(INPUT DATA)
'''

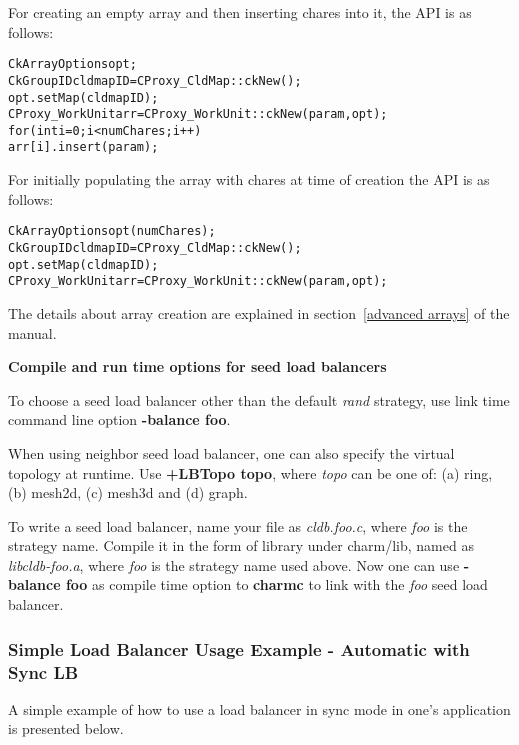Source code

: For creating an empty array and then inserting chares into it, the API is as follows:

\begin{alltt}
  CkArrayOptions opt;
  CkGroupID cldmapID = CProxy_CldMap::ckNew();
  opt.setMap(cldmapID);
  CProxy_WorkUnit arr = CProxy_WorkUnit::ckNew(param, opt); 
  for (int i=0; i<numChares; i++) 
    arr[i].insert(param);
\end{alltt}

For initially populating the array with chares at time of creation the API is as follows:
\begin{alltt}
  CkArrayOptions opt(numChares);
  CkGroupID cldmapID = CProxy_CldMap::ckNew();
  opt.setMap(cldmapID);
  CProxy_WorkUnit arr = CProxy_WorkUnit::ckNew(param, opt); 
\end{alltt}

The details about array creation are explained in section~\ref{advanced arrays} of the manual.

{\bf Compile and run time options for seed load balancers}

To choose a seed load balancer other than the default {\em rand} strategy,
use link time command line option {\bf -balance foo}. 

When using {\rm neighbor} seed load balancer, one can also specify
the virtual topology at runtime. Use {\bf +LBTopo topo}, where {\em topo}
can be one of: (a) ring, (b) mesh2d, (c) mesh3d and (d) graph.

To write a seed load balancer, name your file as {\em cldb.foo.c},
where {\em foo} is the strategy name.  Compile it in the form of library
under charm/lib, named as {\em libcldb-foo.a}, where {\em foo} is the strategy 
name used above. Now one can use {\bf -balance foo} as compile time option
to {\bf charmc} to link with the {\em foo} seed load balancer.

\subsubsection{Simple Load Balancer Usage Example - Automatic with Sync LB}

\label{lbexample}
A simple example of how to use a load balancer in sync mode in one's application is presented below.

'''

(WHAT TO DO) The reply must hold each line of the records verbatim and no pictures.

(EXERCISE OUTPUT)
Source code

: For creating an empty array and then inserting chares into it, the API is as follows:

\begin{alltt}
  CkArrayOptions opt;
  CkGroupID cldmapID = CProxy_CldMap::ckNew();
  opt.setMap(cldmapID);
  CProxy_WorkUnit arr = CProxy_WorkUnit::ckNew(param, opt); 
  for (int i=0; i<numChares; i++) 
    arr[i].insert(param);
\end{alltt}

For initially populating the array with chares at time of creation the API is as follows:
\begin{alltt}
  CkArrayOptions opt(numChares);
  CkGroupID cldmapID = CProxy_CldMap::ckNew();
  opt.setMap(cldmapID);
  CProxy_WorkUnit arr = CProxy_WorkUnit::ckNew(param, opt); 
\end{alltt}

The details about array creation are explained in section~\ref{advanced arrays} of the manual.

{\bf Compile and run time options for seed load balancers}

To choose a seed load balancer other than the default {\em rand} strategy,
use link time command line option {\bf -balance foo}. 

When using {\rm neighbor} seed load balancer, one can also specify
the virtual topology at runtime. Use {\bf +LBTopo topo}, where {\em topo}
can be one of: (a) ring, (b) mesh2d, (c) mesh3d and (d) graph.

To write a seed load balancer, name your file as {\em cldb.foo.c},
where {\em foo} is the strategy name.  Compile it in the form of library
under charm/lib, named as {\em libcldb-foo.a}, where {\em foo} is the strategy 
name used above. Now one can use {\bf -balance foo} as compile time option
to {\bf charmc} to link with the {\em foo} seed load balancer.

\subsubsection{Simple Load Balancer Usage Example - Automatic with Sync LB}

\label{lbexample}
A simple example of how to use a load balancer in sync mode in one's application is presented below.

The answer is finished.